An unguent is one of the most useful words for understanding ancient Egyptian scent. It means a fatty or oily preparation used on the body. Some unguents were scented. Some were cosmetic. Some had ritual or funerary uses.
If modern perfume makes you think of a spray, unguent pulls you back to the older world: material touched by hand, warmed by skin and held in a jar.
Fat, oil and balm
Unguent could be soft, thick or oily depending on the base. Animal fats and plant oils could carry aromatic materials. Resins, flowers, spices or other scents could be worked into the preparation.
This was not a mist. It was a substance. It had texture. It could condition skin or hair while also carrying fragrance.
Why Egypt used them
Egypt’s climate made oil and fat practical. Heat, sun, wind and dust all affect skin and hair. Oiling the body was not only vanity. It was care, presentation and comfort.

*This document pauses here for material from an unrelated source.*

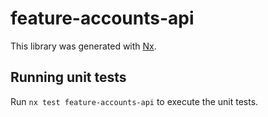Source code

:# feature-accounts-api

This library was generated with [Nx](https://nx.dev).

## Running unit tests

Run `nx test feature-accounts-api` to execute the unit tests.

Scent added another layer. A fragrant unguent could make the body socially acceptable, ritually clean or luxurious. In elite settings, rare aromatics raised the value even further.
Unguent and perfume are not opposites
Modern categories can confuse the issue. We separate skincare, balm, perfume, incense and ritual material into different shelves. Ancient Egypt did not always draw those lines the same way.
An unguent could be cosmetic and fragrant. It could be used in life or placed in a tomb. It could be practical and symbolic at once.
The cone problem
Egyptian art famously shows cone-shaped objects on the heads of banquet guests. People once described them as scented wax or fat cones that melted into wigs. The exact interpretation has been debated, and evidence should be handled carefully.
The safer point is that Egyptian art strongly connects scent, hair, feasting, flowers and social display. Whether every cone worked the way older books claimed is a separate question.
Modern perfume oil is the closest habit
A perfume oil is not exactly an ancient unguent, but it shares the slower logic. It is touched onto skin. It warms. It stays close. It does not need an alcohol cloud to work.
That is why learning the word unguent helps. It reminds us that ancient perfume was not just a smell. It was a material you wore.